● ASSIGNMENT:
What's needed is a word-for-word retyping of the entries below, pictures omitted.

*** Opening RECORD EXTRACTS ***

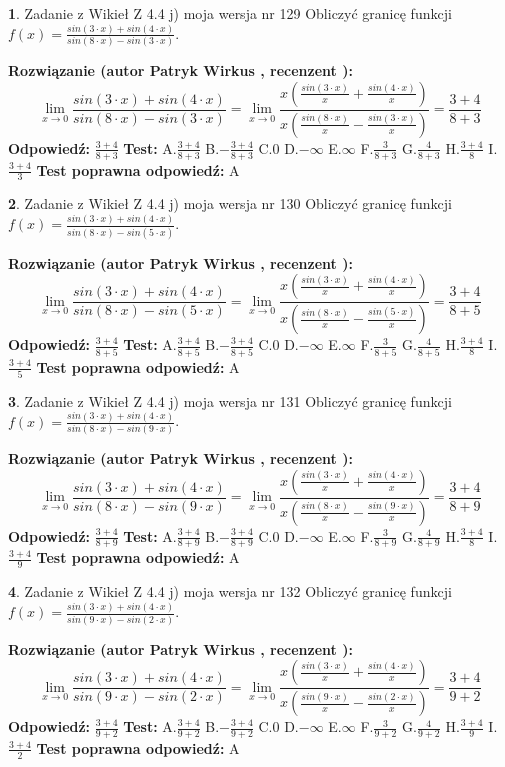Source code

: \documentclass[12pt, a4paper]{article}
\theoremstyle{definition} %
\newtheorem{zad}{}
\newcommand{\zadStart}[1]{\begin{zad}#1\newline}
\newcommand{\zadStop}{\end{zad}}
\newcommand{\rozwStart}[2]{\noindent \textbf{Rozwiązanie (autor #1 , recenzent #2): }\newline}
\newcommand{\rozwStop}{\newline}
\newcommand{\odpStart}{\noindent \textbf{Odpowiedź:}\newline}
\newcommand{\odpStop}{\newline}
\newcommand{\testStart}{\noindent \textbf{Test:}\newline}
\newcommand{\testStop}{\newline}
\newcommand{\kluczStart}{\noindent \textbf{Test poprawna odpowiedź:}\newline}
\newcommand{\kluczStop}{\newline}
\begin{document}
\zadStart{Zadanie z Wikieł Z 4.4 j) moja wersja nr 129}
Obliczyć granicę funkcji $f(x)=\frac{sin(3\cdot x) +sin(4\cdot x)}{sin(8\cdot x) -sin(3\cdot x)}$.
\zadStop
\rozwStart{Patryk Wirkus}{}
$$\lim\limits_{x\to 0}\frac{sin(3\cdot x) +sin(4\cdot x)}{sin(8\cdot x) -sin(3\cdot x)}=\lim\limits_{x\to 0}\frac{x(\frac{sin(3\cdot x)}{x}+\frac{sin(4\cdot x)}{x})}{x(\frac{sin(8\cdot x)}{x}-\frac{sin(3\cdot x)}{x})}=\frac{3+4}{8+3}$$
\rozwStop
\odpStart
$\frac{3+4}{8+3}$
\odpStop
\testStart
A.$\frac{3+4}{8+3}$
B.$-\frac{3+4}{8+3}$
C.$0$
D.$-\infty$
E.$\infty$
F.$\frac{3}{8+3}$
G.$\frac{4}{8+3}$
H.$\frac{3+4}{8}$
I.$\frac{3+4}{3}$
\testStop
\kluczStart
A
\kluczStop



\zadStart{Zadanie z Wikieł Z 4.4 j) moja wersja nr 130}
Obliczyć granicę funkcji $f(x)=\frac{sin(3\cdot x) +sin(4\cdot x)}{sin(8\cdot x) -sin(5\cdot x)}$.
\zadStop
\rozwStart{Patryk Wirkus}{}
$$\lim\limits_{x\to 0}\frac{sin(3\cdot x) +sin(4\cdot x)}{sin(8\cdot x) -sin(5\cdot x)}=\lim\limits_{x\to 0}\frac{x(\frac{sin(3\cdot x)}{x}+\frac{sin(4\cdot x)}{x})}{x(\frac{sin(8\cdot x)}{x}-\frac{sin(5\cdot x)}{x})}=\frac{3+4}{8+5}$$
\rozwStop
\odpStart
$\frac{3+4}{8+5}$
\odpStop
\testStart
A.$\frac{3+4}{8+5}$
B.$-\frac{3+4}{8+5}$
C.$0$
D.$-\infty$
E.$\infty$
F.$\frac{3}{8+5}$
G.$\frac{4}{8+5}$
H.$\frac{3+4}{8}$
I.$\frac{3+4}{5}$
\testStop
\kluczStart
A
\kluczStop



\zadStart{Zadanie z Wikieł Z 4.4 j) moja wersja nr 131}
Obliczyć granicę funkcji $f(x)=\frac{sin(3\cdot x) +sin(4\cdot x)}{sin(8\cdot x) -sin(9\cdot x)}$.
\zadStop
\rozwStart{Patryk Wirkus}{}
$$\lim\limits_{x\to 0}\frac{sin(3\cdot x) +sin(4\cdot x)}{sin(8\cdot x) -sin(9\cdot x)}=\lim\limits_{x\to 0}\frac{x(\frac{sin(3\cdot x)}{x}+\frac{sin(4\cdot x)}{x})}{x(\frac{sin(8\cdot x)}{x}-\frac{sin(9\cdot x)}{x})}=\frac{3+4}{8+9}$$
\rozwStop
\odpStart
$\frac{3+4}{8+9}$
\odpStop
\testStart
A.$\frac{3+4}{8+9}$
B.$-\frac{3+4}{8+9}$
C.$0$
D.$-\infty$
E.$\infty$
F.$\frac{3}{8+9}$
G.$\frac{4}{8+9}$
H.$\frac{3+4}{8}$
I.$\frac{3+4}{9}$
\testStop
\kluczStart
A
\kluczStop



\zadStart{Zadanie z Wikieł Z 4.4 j) moja wersja nr 132}
Obliczyć granicę funkcji $f(x)=\frac{sin(3\cdot x) +sin(4\cdot x)}{sin(9\cdot x) -sin(2\cdot x)}$.
\zadStop
\rozwStart{Patryk Wirkus}{}
$$\lim\limits_{x\to 0}\frac{sin(3\cdot x) +sin(4\cdot x)}{sin(9\cdot x) -sin(2\cdot x)}=\lim\limits_{x\to 0}\frac{x(\frac{sin(3\cdot x)}{x}+\frac{sin(4\cdot x)}{x})}{x(\frac{sin(9\cdot x)}{x}-\frac{sin(2\cdot x)}{x})}=\frac{3+4}{9+2}$$
\rozwStop
\odpStart
$\frac{3+4}{9+2}$
\odpStop
\testStart
A.$\frac{3+4}{9+2}$
B.$-\frac{3+4}{9+2}$
C.$0$
D.$-\infty$
E.$\infty$
F.$\frac{3}{9+2}$
G.$\frac{4}{9+2}$
H.$\frac{3+4}{9}$
I.$\frac{3+4}{2}$
\testStop
\kluczStart
A
\kluczStop
\end{document}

*** Closing RECORD EXTRACTS ***

● EXERCISE RESPONSE:
Source code

: \documentclass[12pt, a4paper]{article}
\theoremstyle{definition} %
\newtheorem{zad}{}
\newcommand{\zadStart}[1]{\begin{zad}#1\newline}
\newcommand{\zadStop}{\end{zad}}
\newcommand{\rozwStart}[2]{\noindent \textbf{Rozwiązanie (autor #1 , recenzent #2): }\newline}
\newcommand{\rozwStop}{\newline}
\newcommand{\odpStart}{\noindent \textbf{Odpowiedź:}\newline}
\newcommand{\odpStop}{\newline}
\newcommand{\testStart}{\noindent \textbf{Test:}\newline}
\newcommand{\testStop}{\newline}
\newcommand{\kluczStart}{\noindent \textbf{Test poprawna odpowiedź:}\newline}
\newcommand{\kluczStop}{\newline}
\begin{document}
\zadStart{Zadanie z Wikieł Z 4.4 j) moja wersja nr 129}
Obliczyć granicę funkcji $f(x)=\frac{sin(3\cdot x) +sin(4\cdot x)}{sin(8\cdot x) -sin(3\cdot x)}$.
\zadStop
\rozwStart{Patryk Wirkus}{}
$$\lim\limits_{x\to 0}\frac{sin(3\cdot x) +sin(4\cdot x)}{sin(8\cdot x) -sin(3\cdot x)}=\lim\limits_{x\to 0}\frac{x(\frac{sin(3\cdot x)}{x}+\frac{sin(4\cdot x)}{x})}{x(\frac{sin(8\cdot x)}{x}-\frac{sin(3\cdot x)}{x})}=\frac{3+4}{8+3}$$
\rozwStop
\odpStart
$\frac{3+4}{8+3}$
\odpStop
\testStart
A.$\frac{3+4}{8+3}$
B.$-\frac{3+4}{8+3}$
C.$0$
D.$-\infty$
E.$\infty$
F.$\frac{3}{8+3}$
G.$\frac{4}{8+3}$
H.$\frac{3+4}{8}$
I.$\frac{3+4}{3}$
\testStop
\kluczStart
A
\kluczStop



\zadStart{Zadanie z Wikieł Z 4.4 j) moja wersja nr 130}
Obliczyć granicę funkcji $f(x)=\frac{sin(3\cdot x) +sin(4\cdot x)}{sin(8\cdot x) -sin(5\cdot x)}$.
\zadStop
\rozwStart{Patryk Wirkus}{}
$$\lim\limits_{x\to 0}\frac{sin(3\cdot x) +sin(4\cdot x)}{sin(8\cdot x) -sin(5\cdot x)}=\lim\limits_{x\to 0}\frac{x(\frac{sin(3\cdot x)}{x}+\frac{sin(4\cdot x)}{x})}{x(\frac{sin(8\cdot x)}{x}-\frac{sin(5\cdot x)}{x})}=\frac{3+4}{8+5}$$
\rozwStop
\odpStart
$\frac{3+4}{8+5}$
\odpStop
\testStart
A.$\frac{3+4}{8+5}$
B.$-\frac{3+4}{8+5}$
C.$0$
D.$-\infty$
E.$\infty$
F.$\frac{3}{8+5}$
G.$\frac{4}{8+5}$
H.$\frac{3+4}{8}$
I.$\frac{3+4}{5}$
\testStop
\kluczStart
A
\kluczStop



\zadStart{Zadanie z Wikieł Z 4.4 j) moja wersja nr 131}
Obliczyć granicę funkcji $f(x)=\frac{sin(3\cdot x) +sin(4\cdot x)}{sin(8\cdot x) -sin(9\cdot x)}$.
\zadStop
\rozwStart{Patryk Wirkus}{}
$$\lim\limits_{x\to 0}\frac{sin(3\cdot x) +sin(4\cdot x)}{sin(8\cdot x) -sin(9\cdot x)}=\lim\limits_{x\to 0}\frac{x(\frac{sin(3\cdot x)}{x}+\frac{sin(4\cdot x)}{x})}{x(\frac{sin(8\cdot x)}{x}-\frac{sin(9\cdot x)}{x})}=\frac{3+4}{8+9}$$
\rozwStop
\odpStart
$\frac{3+4}{8+9}$
\odpStop
\testStart
A.$\frac{3+4}{8+9}$
B.$-\frac{3+4}{8+9}$
C.$0$
D.$-\infty$
E.$\infty$
F.$\frac{3}{8+9}$
G.$\frac{4}{8+9}$
H.$\frac{3+4}{8}$
I.$\frac{3+4}{9}$
\testStop
\kluczStart
A
\kluczStop



\zadStart{Zadanie z Wikieł Z 4.4 j) moja wersja nr 132}
Obliczyć granicę funkcji $f(x)=\frac{sin(3\cdot x) +sin(4\cdot x)}{sin(9\cdot x) -sin(2\cdot x)}$.
\zadStop
\rozwStart{Patryk Wirkus}{}
$$\lim\limits_{x\to 0}\frac{sin(3\cdot x) +sin(4\cdot x)}{sin(9\cdot x) -sin(2\cdot x)}=\lim\limits_{x\to 0}\frac{x(\frac{sin(3\cdot x)}{x}+\frac{sin(4\cdot x)}{x})}{x(\frac{sin(9\cdot x)}{x}-\frac{sin(2\cdot x)}{x})}=\frac{3+4}{9+2}$$
\rozwStop
\odpStart
$\frac{3+4}{9+2}$
\odpStop
\testStart
A.$\frac{3+4}{9+2}$
B.$-\frac{3+4}{9+2}$
C.$0$
D.$-\infty$
E.$\infty$
F.$\frac{3}{9+2}$
G.$\frac{4}{9+2}$
H.$\frac{3+4}{9}$
I.$\frac{3+4}{2}$
\testStop
\kluczStart
A
\kluczStop
\end{document}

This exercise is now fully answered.